2. Validate Before Compiling
# ✅ GOOD: Validate graph structure
orchestrator = GraphOrchestrator()
# ... add nodes ...
try:
orchestrator.validate_graph()
graph = orchestrator.compile()
except GraphError as e:
print(f"Graph invalid: {e}")
# Fix issues before compiling
3. Enable Cycle Detection
# ✅ GOOD: Catch cycles early
orchestrator = GraphOrchestrator(enable_cycle_detection=True)

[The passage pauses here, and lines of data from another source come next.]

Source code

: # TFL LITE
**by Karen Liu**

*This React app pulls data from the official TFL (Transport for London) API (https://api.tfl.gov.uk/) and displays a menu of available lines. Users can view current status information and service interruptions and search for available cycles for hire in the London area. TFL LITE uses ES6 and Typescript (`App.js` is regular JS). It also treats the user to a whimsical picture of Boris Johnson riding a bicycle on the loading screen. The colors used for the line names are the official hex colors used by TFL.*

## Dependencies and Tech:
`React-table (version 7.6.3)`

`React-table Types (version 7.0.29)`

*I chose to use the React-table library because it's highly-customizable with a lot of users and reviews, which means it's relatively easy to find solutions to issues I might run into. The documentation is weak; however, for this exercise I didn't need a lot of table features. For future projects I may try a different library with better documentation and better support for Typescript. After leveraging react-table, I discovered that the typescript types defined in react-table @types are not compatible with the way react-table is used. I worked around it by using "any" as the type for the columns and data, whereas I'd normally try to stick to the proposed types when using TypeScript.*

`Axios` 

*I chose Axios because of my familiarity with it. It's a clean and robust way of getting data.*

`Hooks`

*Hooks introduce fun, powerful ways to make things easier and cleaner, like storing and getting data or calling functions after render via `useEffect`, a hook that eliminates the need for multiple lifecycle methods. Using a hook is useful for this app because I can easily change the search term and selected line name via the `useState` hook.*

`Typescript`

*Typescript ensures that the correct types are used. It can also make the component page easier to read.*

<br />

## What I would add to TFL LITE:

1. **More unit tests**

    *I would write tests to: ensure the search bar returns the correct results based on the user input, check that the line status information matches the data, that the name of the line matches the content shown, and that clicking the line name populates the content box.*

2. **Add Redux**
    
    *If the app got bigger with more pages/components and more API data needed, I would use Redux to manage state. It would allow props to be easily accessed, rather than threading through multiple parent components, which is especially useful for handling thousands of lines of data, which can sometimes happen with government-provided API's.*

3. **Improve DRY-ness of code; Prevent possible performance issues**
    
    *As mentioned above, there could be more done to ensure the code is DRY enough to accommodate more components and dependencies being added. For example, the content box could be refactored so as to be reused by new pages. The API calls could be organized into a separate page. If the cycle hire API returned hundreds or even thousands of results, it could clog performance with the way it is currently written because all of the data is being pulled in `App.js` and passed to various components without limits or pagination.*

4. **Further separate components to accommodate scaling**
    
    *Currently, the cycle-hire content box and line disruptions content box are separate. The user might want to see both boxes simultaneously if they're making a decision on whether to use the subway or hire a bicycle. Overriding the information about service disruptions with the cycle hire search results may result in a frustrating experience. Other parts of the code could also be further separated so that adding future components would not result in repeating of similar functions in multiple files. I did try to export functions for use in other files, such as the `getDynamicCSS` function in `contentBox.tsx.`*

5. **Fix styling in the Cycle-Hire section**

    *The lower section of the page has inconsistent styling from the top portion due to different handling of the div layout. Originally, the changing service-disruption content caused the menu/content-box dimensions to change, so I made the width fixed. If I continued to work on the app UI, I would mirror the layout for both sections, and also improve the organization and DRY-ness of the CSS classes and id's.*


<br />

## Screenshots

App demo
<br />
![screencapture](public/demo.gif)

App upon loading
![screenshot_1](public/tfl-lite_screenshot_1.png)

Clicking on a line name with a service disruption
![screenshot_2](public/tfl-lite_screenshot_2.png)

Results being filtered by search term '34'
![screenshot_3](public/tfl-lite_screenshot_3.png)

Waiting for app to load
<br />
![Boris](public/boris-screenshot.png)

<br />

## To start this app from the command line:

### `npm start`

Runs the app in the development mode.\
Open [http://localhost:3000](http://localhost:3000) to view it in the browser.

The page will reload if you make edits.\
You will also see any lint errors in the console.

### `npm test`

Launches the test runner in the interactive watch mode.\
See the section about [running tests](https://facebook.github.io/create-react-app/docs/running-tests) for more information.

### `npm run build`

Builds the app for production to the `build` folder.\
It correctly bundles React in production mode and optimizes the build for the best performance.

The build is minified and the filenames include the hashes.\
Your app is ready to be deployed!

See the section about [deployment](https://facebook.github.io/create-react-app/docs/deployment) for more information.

# Will raise GraphCycleError if cycle created
4. Use Hierarchical Pattern for Complex Workflows
# ✅ GOOD: Use build_hierarchical_graph for standard pattern
graph = orchestrator.build_hierarchical_graph(
coordinator=coordinator,
planner=planner,
supervisor=supervisor,
teams=teams,
generator=generator
)
# Don't manually wire up common patterns
🚀 Complete Orchestration Example
from azcore.core.orchestrator import GraphOrchestrator
from azcore.nodes.coordinator import CoordinatorNode
from azcore.nodes.planner import PlannerNode
from azcore.nodes.generator import GeneratorNode
from azcore.core.supervisor import Supervisor
from azcore.agents.team_builder import TeamBuilder
from langchain_openai import ChatOpenAI
from langchain_core.messages import HumanMessage
from langgraph.checkpoint.memory import MemorySaver
# Setup LLM
llm = ChatOpenAI(model="gpt-4", temperature=0)
# Create nodes
coordinator = CoordinatorNode(llm=llm)
planner = PlannerNode(llm=llm)
generator = GeneratorNode(llm=llm)
# Create teams
research_team = (TeamBuilder("research")
.with_llm(llm)
.with_tools([web_search, analyze_docs])
.with_prompt("You are a research specialist.")
.build())
security_team = (TeamBuilder("security")
.with_llm(llm)
.with_tools([scan_logs, alert_team])
.with_prompt("You are a security specialist.")
.build())
# Create supervisor
supervisor = Supervisor(
llm=llm,
members=["research", "security"]
)
# Build graph with checkpointing
checkpointer = MemorySaver()
orchestrator = GraphOrchestrator(
checkpointer=checkpointer,
max_iterations=20,
enable_cycle_detection=True
)
# Use convenience method
graph = orchestrator.build_hierarchical_graph(
coordinator=coordinator,
planner=planner,
supervisor=supervisor,
teams=[research_team, security_team],
generator=generator
)
# Execute
result = graph.invoke(
{"messages": [HumanMessage(content="Analyze recent security incidents")]},
config={"configurable": {"thread_id": "session_1"}}
)
# Get result
print(result["messages"][-1].content)
🎓 Summary
Azcore's graph orchestration provides:
- GraphOrchestrator: High-level API for graph construction
- Flexible Patterns: Linear, hierarchical, conditional, parallel workflows
- Validation: Cycle detection and structure validation
- Checkpointing: Conversation persistence and resumption
- Monitoring: Track execution and performance
- Composability: Mix nodes, teams, and custom components
Use the GraphOrchestrator to build sophisticated multi-agent workflows with clean architecture, proper error handling, and robust state management.